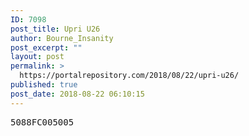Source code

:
 ```yaml
---
ID: 7098
post_title: Upri U26
author: Bourne_Insanity
post_excerpt: ""
layout: post
permalink: >
  https://portalrepository.com/2018/08/22/upri-u26/
published: true
post_date: 2018-08-22 06:10:15
---
```

<pre>5088FC005005</pre>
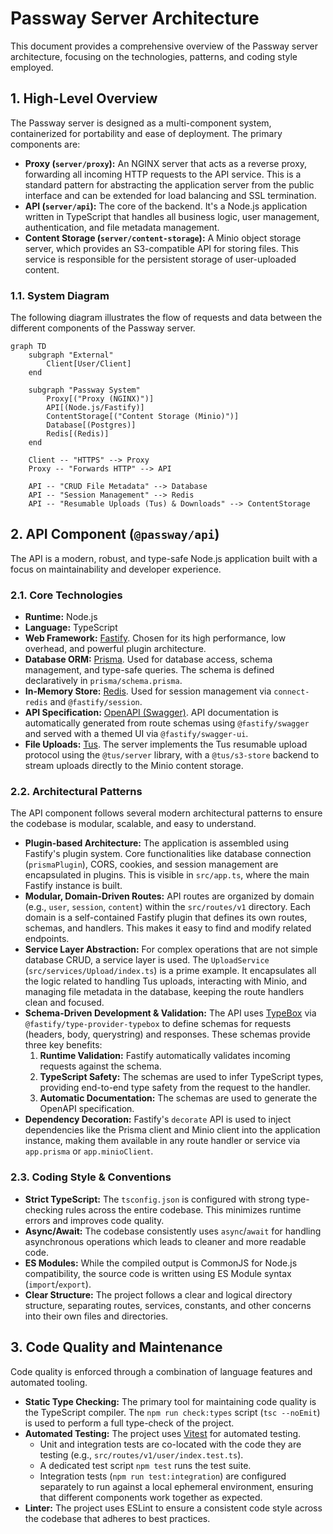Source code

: # Passway Server Architecture

This document provides a comprehensive overview of the Passway server architecture, focusing on the technologies, patterns, and coding style employed.

## 1. High-Level Overview

The Passway server is designed as a multi-component system, containerized for portability and ease of deployment. The primary components are:

- **Proxy (`server/proxy`):** An NGINX server that acts as a reverse proxy, forwarding all incoming HTTP requests to the API service. This is a standard pattern for abstracting the application server from the public interface and can be extended for load balancing and SSL termination.
- **API (`server/api`):** The core of the backend. It's a Node.js application written in TypeScript that handles all business logic, user management, authentication, and file metadata management.
- **Content Storage (`server/content-storage`):** A Minio object storage server, which provides an S3-compatible API for storing files. This service is responsible for the persistent storage of user-uploaded content.

### 1.1. System Diagram

The following diagram illustrates the flow of requests and data between the different components of the Passway server.

```mermaid
graph TD
    subgraph "External"
        Client[User/Client]
    end

    subgraph "Passway System"
        Proxy[("Proxy (NGINX)")]
        API[(Node.js/Fastify)]
        ContentStorage[("Content Storage (Minio)")]
        Database[(Postgres)]
        Redis[(Redis)]
    end

    Client -- "HTTPS" --> Proxy
    Proxy -- "Forwards HTTP" --> API

    API -- "CRUD File Metadata" --> Database
    API -- "Session Management" --> Redis
    API -- "Resumable Uploads (Tus) & Downloads" --> ContentStorage
```

## 2. API Component (`@passway/api`)

The API is a modern, robust, and type-safe Node.js application built with a focus on maintainability and developer experience.

### 2.1. Core Technologies

- **Runtime:** Node.js
- **Language:** TypeScript
- **Web Framework:** [Fastify](https://www.fastify.io/). Chosen for its high performance, low overhead, and powerful plugin architecture.
- **Database ORM:** [Prisma](https://www.prisma.io/). Used for database access, schema management, and type-safe queries. The schema is defined declaratively in `prisma/schema.prisma`.
- **In-Memory Store:** [Redis](https://redis.io/). Used for session management via `connect-redis` and `@fastify/session`.
- **API Specification:** [OpenAPI (Swagger)](https://swagger.io/). API documentation is automatically generated from route schemas using `@fastify/swagger` and served with a themed UI via `@fastify/swagger-ui`.
- **File Uploads:** [Tus](https://tus.io/). The server implements the Tus resumable upload protocol using the `@tus/server` library, with a `@tus/s3-store` backend to stream uploads directly to the Minio content storage.

### 2.2. Architectural Patterns

The API component follows several modern architectural patterns to ensure the codebase is modular, scalable, and easy to understand.

- **Plugin-based Architecture:** The application is assembled using Fastify's plugin system. Core functionalities like database connection (`prismaPlugin`), CORS, cookies, and session management are encapsulated in plugins. This is visible in `src/app.ts`, where the main Fastify instance is built.
- **Modular, Domain-Driven Routes:** API routes are organized by domain (e.g., `user`, `session`, `content`) within the `src/routes/v1` directory. Each domain is a self-contained Fastify plugin that defines its own routes, schemas, and handlers. This makes it easy to find and modify related endpoints.
- **Service Layer Abstraction:** For complex operations that are not simple database CRUD, a service layer is used. The `UploadService` (`src/services/Upload/index.ts`) is a prime example. It encapsulates all the logic related to handling Tus uploads, interacting with Minio, and managing file metadata in the database, keeping the route handlers clean and focused.
- **Schema-Driven Development & Validation:** The API uses [TypeBox](https://github.com/sinclairzx81/typebox) via `@fastify/type-provider-typebox` to define schemas for requests (headers, body, querystring) and responses. These schemas provide three key benefits:
  1.  **Runtime Validation:** Fastify automatically validates incoming requests against the schema.
  2.  **TypeScript Safety:** The schemas are used to infer TypeScript types, providing end-to-end type safety from the request to the handler.
  3.  **Automatic Documentation:** The schemas are used to generate the OpenAPI specification.
- **Dependency Decoration:** Fastify's `decorate` API is used to inject dependencies like the Prisma client and Minio client into the application instance, making them available in any route handler or service via `app.prisma` or `app.minioClient`.

### 2.3. Coding Style & Conventions

- **Strict TypeScript:** The `tsconfig.json` is configured with strong type-checking rules across the entire codebase. This minimizes runtime errors and improves code quality.
- **Async/Await:** The codebase consistently uses `async`/`await` for handling asynchronous operations which leads to cleaner and more readable code.
- **ES Modules:** While the compiled output is CommonJS for Node.js compatibility, the source code is written using ES Module syntax (`import`/`export`).
- **Clear Structure:** The project follows a clear and logical directory structure, separating routes, services, constants, and other concerns into their own files and directories.

## 3. Code Quality and Maintenance

Code quality is enforced through a combination of language features and automated tooling.

- **Static Type Checking:** The primary tool for maintaining code quality is the TypeScript compiler. The `npm run check:types` script (`tsc --noEmit`) is used to perform a full type-check of the project.
- **Automated Testing:** The project uses [Vitest](https://vitest.dev/) for automated testing.
  - Unit and integration tests are co-located with the code they are testing (e.g., `src/routes/v1/user/index.test.ts`).
  - A dedicated test script `npm test` runs the test suite.
  - Integration tests (`npm run test:integration`) are configured separately to run against a local ephemeral environment, ensuring that different components work together as expected.
- **Linter:** The project uses ESLint to ensure a consistent code style across the codebase that adheres to best practices.
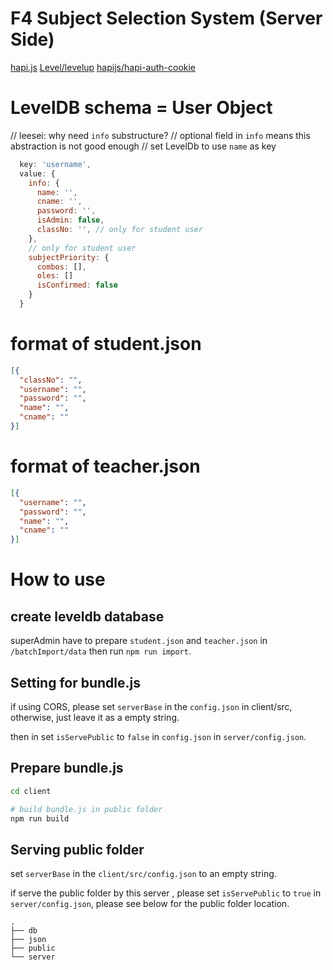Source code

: # F4 Subject Selection System (Server Side)
[hapi.js](http://hapijs.com/)
[Level/levelup](https://github.com/Level/levelup)
[hapijs/hapi-auth-cookie](https://github.com/hapijs/hapi-auth-cookie)

# LevelDB schema = User Object
// leesei: why need `info` substructure?
// optional field in `info` means this abstraction is not good enough
// set LevelDb to use `name` as key

``` js
  key: 'username',
  value: {
    info: {
      name: '',
      cname: '',
      password: '',
      isAdmin: false,
      classNo: '', // only for student user
    },
    // only for student user
    subjectPriority: {
      combos: [],
      oles: []
      isConfirmed: false
    }
  }
```

# format of student.json
``` json
[{
  "classNo": "",
  "username": "",
  "password": "",
  "name": "",
  "cname": ""
}]
```

# format of teacher.json
``` json
[{
  "username": "",
  "password": "",
  "name": "",
  "cname": ""
}]
```


# How to use

## create leveldb database
superAdmin have to prepare `student.json` and `teacher.json` in `/batchImport/data` then run `npm run import`.

## Setting for bundle.js
if using CORS, please set `serverBase` in the `config.json` in client/src, otherwise, just leave it as a empty string.

then in set `isServePublic` to `false` in `config.json` in `server/config.json`.

## Prepare bundle.js
``` sh
cd client

# build bundle.js in public folder
npm run build
```

## Serving public folder
set `serverBase` in the `client/src/config.json` to an empty string.

if serve the public folder by this server , please set `isServePublic` to `true` in `server/config.json`, please see below for the public folder location.

``` text
.
├── db
├── json
├── public
└── server
```


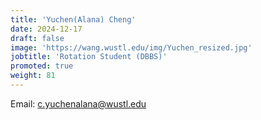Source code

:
 ```yaml
---
title: 'Yuchen(Alana) Cheng'
date: 2024-12-17
draft: false
image: 'https://wang.wustl.edu/img/Yuchen_resized.jpg'
jobtitle: 'Rotation Student (DBBS)'
promoted: true
weight: 81
---
```

Email: c.yuchenalana@wustl.edu
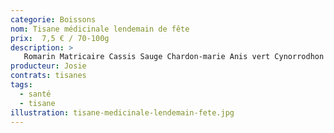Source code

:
 ```yaml
---
categorie: Boissons
nom: Tisane médicinale lendemain de fête
prix:  7,5 € / 70-100g
description: >
   Romarin Matricaire Cassis Sauge Chardon-marie Anis vert Cynorrodhon
producteur: Josie
contrats: tisanes
tags: 
  - santé
  - tisane
illustration: tisane-medicinale-lendemain-fete.jpg
---
```


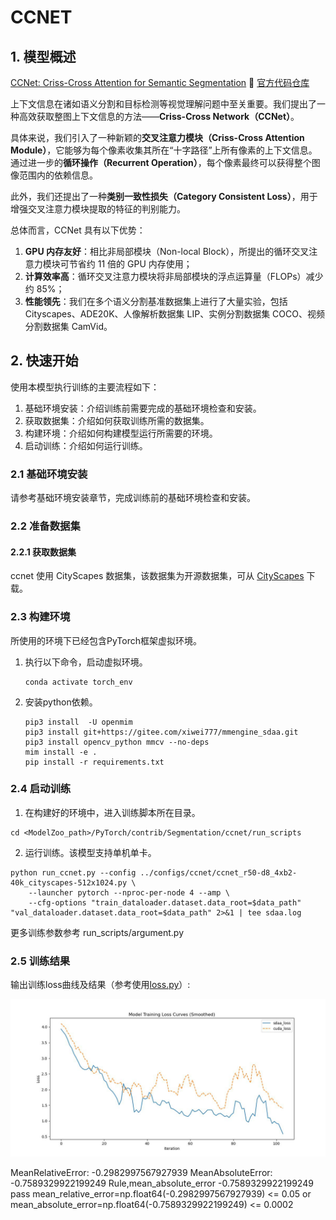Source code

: # CCNET

## 1. 模型概述
 [CCNet: Criss-Cross Attention for Semantic Segmentation](https://arxiv.org/abs/1811.11721)
🔗 [官方代码仓库](https://github.com/speedinghzl/CCNet)

上下文信息在诸如语义分割和目标检测等视觉理解问题中至关重要。我们提出了一种高效获取整图上下文信息的方法——**Criss-Cross Network（CCNet）**。

具体来说，我们引入了一种新颖的**交叉注意力模块（Criss-Cross Attention Module）**，它能够为每个像素收集其所在“十字路径”上所有像素的上下文信息。通过进一步的**循环操作（Recurrent Operation）**，每个像素最终可以获得整个图像范围内的依赖信息。

此外，我们还提出了一种**类别一致性损失（Category Consistent Loss）**，用于增强交叉注意力模块提取的特征的判别能力。

总体而言，CCNet 具有以下优势：

1. **GPU 内存友好**：相比非局部模块（Non-local Block），所提出的循环交叉注意力模块可节省约 11 倍的 GPU 内存使用；
2. **计算效率高**：循环交叉注意力模块将非局部模块的浮点运算量（FLOPs）减少约 85%；
3. **性能领先**：我们在多个语义分割基准数据集上进行了大量实验，包括 Cityscapes、ADE20K、人像解析数据集 LIP、实例分割数据集 COCO、视频分割数据集 CamVid。

## 2. 快速开始
使用本模型执行训练的主要流程如下：
1. 基础环境安装：介绍训练前需要完成的基础环境检查和安装。
2. 获取数据集：介绍如何获取训练所需的数据集。
3. 构建环境：介绍如何构建模型运行所需要的环境。
4. 启动训练：介绍如何运行训练。

### 2.1 基础环境安装

请参考基础环境安装章节，完成训练前的基础环境检查和安装。

### 2.2 准备数据集
#### 2.2.1 获取数据集
ccnet 使用 CityScapes 数据集，该数据集为开源数据集，可从 [CityScapes](https://www.cityscapes-dataset.com) 下载。


### 2.3 构建环境

所使用的环境下已经包含PyTorch框架虚拟环境。
1. 执行以下命令，启动虚拟环境。
    ```
    conda activate torch_env
    ```
2. 安装python依赖。
    ```
    pip3 install  -U openmim 
    pip3 install git+https://gitee.com/xiwei777/mmengine_sdaa.git 
    pip3 install opencv_python mmcv --no-deps
    mim install -e .
    pip install -r requirements.txt

    ```

### 2.4 启动训练

1. 在构建好的环境中，进入训练脚本所在目录。
  ```
  cd <ModelZoo_path>/PyTorch/contrib/Segmentation/ccnet/run_scripts
  ```

2. 运行训练。该模型支持单机单卡。
```
python run_ccnet.py --config ../configs/ccnet/ccnet_r50-d8_4xb2-40k_cityscapes-512x1024.py \
    --launcher pytorch --nproc-per-node 4 --amp \
    --cfg-options "train_dataloader.dataset.data_root=$data_path" "val_dataloader.dataset.data_root=$data_path" 2>&1 | tee sdaa.log
```
更多训练参数参考 run_scripts/argument.py

### 2.5 训练结果
输出训练loss曲线及结果（参考使用[loss.py](./run_scripts/loss.py)）: 

![ccnet_loss_compare](./run_scripts/loss.jpg)

MeanRelativeError: -0.2982997567927939
MeanAbsoluteError: -0.7589329922199249
Rule,mean_absolute_error -0.7589329922199249
pass mean_relative_error=np.float64(-0.2982997567927939) <= 0.05 or mean_absolute_error=np.float64(-0.7589329922199249) <= 0.0002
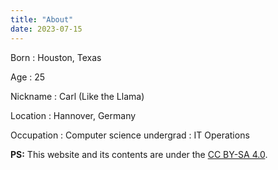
 ```yaml
---
title: "About"
date: 2023-07-15
---
```


Born
: Houston, Texas

Age
: 25

Nickname
: Carl (Like the Llama)

Location
: Hannover, Germany

Occupation
: Computer science undergrad
: IT Operations

**PS:** This website and its contents are under the [CC BY-SA 4.0](https://creativecommons.org/licenses/by-sa/4.0/).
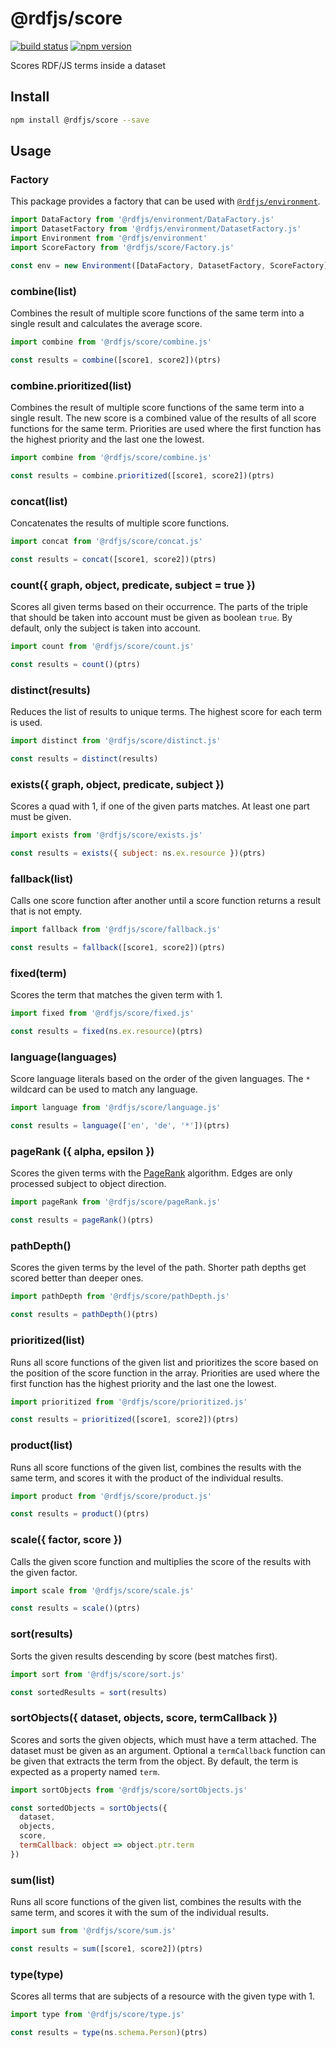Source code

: # @rdfjs/score
[![build status](https://img.shields.io/github/workflow/status/rdfjs-base/score/Test)](https://github.com/rdfjs-base/score/actions/workflows/test.yaml)
[![npm version](https://img.shields.io/npm/v/@rdfjs/score.svg)](https://www.npmjs.com/package/@rdfjs/score)

Scores RDF/JS terms inside a dataset

## Install

```bash
npm install @rdfjs/score --save
```

## Usage

### Factory

This package provides a factory that can be used with [`@rdfjs/environment`](https://github.com/rdfjs-base/environment).

```javascript
import DataFactory from '@rdfjs/environment/DataFactory.js'
import DatasetFactory from '@rdfjs/environment/DatasetFactory.js'
import Environment from '@rdfjs/environment'
import ScoreFactory from '@rdfjs/score/Factory.js'

const env = new Environment([DataFactory, DatasetFactory, ScoreFactory])
```

### combine(list)

Combines the result of multiple score functions of the same term into a single result and calculates the average score.

```javascript
import combine from '@rdfjs/score/combine.js'

const results = combine([score1, score2])(ptrs)
```

### combine.prioritized(list)

Combines the result of multiple score functions of the same term into a single result.
The new score is a combined value of the results of all score functions for the same term.
Priorities are used where the first function has the highest priority and the last one the lowest.

```javascript
import combine from '@rdfjs/score/combine.js'

const results = combine.prioritized([score1, score2])(ptrs)
```

### concat(list)

Concatenates the results of multiple score functions.

```javascript
import concat from '@rdfjs/score/concat.js'

const results = concat([score1, score2])(ptrs)
```

### count({ graph, object, predicate, subject = true })

Scores all given terms based on their occurrence.
The parts of the triple that should be taken into account must be given as boolean `true`.
By default, only the subject is taken into account.

```javascript
import count from '@rdfjs/score/count.js'

const results = count()(ptrs)
```

### distinct(results)

Reduces the list of results to unique terms.
The highest score for each term is used.

```javascript
import distinct from '@rdfjs/score/distinct.js'

const results = distinct(results)
```

### exists({ graph, object, predicate, subject })

Scores a quad with 1, if one of the given parts matches.
At least one part must be given.

```javascript
import exists from '@rdfjs/score/exists.js'

const results = exists({ subject: ns.ex.resource })(ptrs)
```

### fallback(list)

Calls one score function after another until a score function returns a result that is not empty.

```javascript
import fallback from '@rdfjs/score/fallback.js'

const results = fallback([score1, score2])(ptrs)
```

### fixed(term)

Scores the term that matches the given term with 1. 

```javascript
import fixed from '@rdfjs/score/fixed.js'

const results = fixed(ns.ex.resource)(ptrs)
```

### language(languages)

Score language literals based on the order of the given languages.
The `*` wildcard can be used to match any language.

```javascript
import language from '@rdfjs/score/language.js'

const results = language(['en', 'de', '*'])(ptrs)
```

### pageRank ({ alpha, epsilon })

Scores the given terms with the [PageRank](https://en.wikipedia.org/wiki/PageRank) algorithm.
Edges are only processed subject to object direction.

```javascript
import pageRank from '@rdfjs/score/pageRank.js'

const results = pageRank()(ptrs)
```

### pathDepth()

Scores the given terms by the level of the path.
Shorter path depths get scored better than deeper ones. 

```javascript
import pathDepth from '@rdfjs/score/pathDepth.js'

const results = pathDepth()(ptrs)
```

### prioritized(list)

Runs all score functions of the given list and prioritizes the score based on the position of the score function in the array.
Priorities are used where the first function has the highest priority and the last one the lowest.

```javascript
import prioritized from '@rdfjs/score/prioritized.js'

const results = prioritized([score1, score2])(ptrs)
```

### product(list)

Runs all score functions of the given list, combines the results with the same term, and scores it with the product of the individual results.

```javascript
import product from '@rdfjs/score/product.js'

const results = product()(ptrs)
```

### scale({ factor, score })

Calls the given score function and multiplies the score of the results with the given factor.

```javascript
import scale from '@rdfjs/score/scale.js'

const results = scale()(ptrs)
```

### sort(results)

Sorts the given results descending by score (best matches first).

```javascript
import sort from '@rdfjs/score/sort.js'

const sortedResults = sort(results)
```

### sortObjects({ dataset, objects, score, termCallback })

Scores and sorts the given objects, which must have a term attached.
The dataset must be given as an argument.
Optional a `termCallback` function can be given that extracts the term from the object.
By default, the term is expected as a property named `term`.

```javascript
import sortObjects from '@rdfjs/score/sortObjects.js'

const sortedObjects = sortObjects({
  dataset,
  objects,
  score,
  termCallback: object => object.ptr.term
})
```

### sum(list)

Runs all score functions of the given list, combines the results with the same term, and scores it with the sum of the individual results.

```javascript
import sum from '@rdfjs/score/sum.js'

const results = sum([score1, score2])(ptrs)
```

### type(type)

Scores all terms that are subjects of a resource with the given type with 1.

```javascript
import type from '@rdfjs/score/type.js'

const results = type(ns.schema.Person)(ptrs)
```
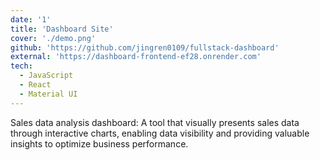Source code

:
 ```yaml
---
date: '1'
title: 'Dashboard Site'
cover: './demo.png'
github: 'https://github.com/jingren0109/fullstack-dashboard'
external: 'https://dashboard-frontend-ef28.onrender.com'
tech:
  - JavaScript
  - React
  - Material UI
---
```


Sales data analysis dashboard: A tool that visually presents sales data through interactive charts, enabling data visibility and providing valuable insights to optimize business performance.
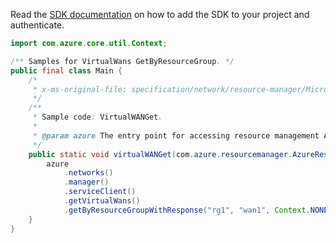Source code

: Read the [SDK documentation](https://github.com/Azure/azure-sdk-for-java/blob/azure-resourcemanager_2.15.0/sdk/resourcemanager/azure-resourcemanager/README.md) on how to add the SDK to your project and authenticate.

```java
import com.azure.core.util.Context;

/** Samples for VirtualWans GetByResourceGroup. */
public final class Main {
    /*
     * x-ms-original-file: specification/network/resource-manager/Microsoft.Network/stable/2021-05-01/examples/VirtualWANGet.json
     */
    /**
     * Sample code: VirtualWANGet.
     *
     * @param azure The entry point for accessing resource management APIs in Azure.
     */
    public static void virtualWANGet(com.azure.resourcemanager.AzureResourceManager azure) {
        azure
            .networks()
            .manager()
            .serviceClient()
            .getVirtualWans()
            .getByResourceGroupWithResponse("rg1", "wan1", Context.NONE);
    }
}
```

::::::::

*What you are asked to do*: Search the data for "subgraph". Copy every line that has it.

*Expected output*:
    subgraph "External"
    subgraph "Passway System"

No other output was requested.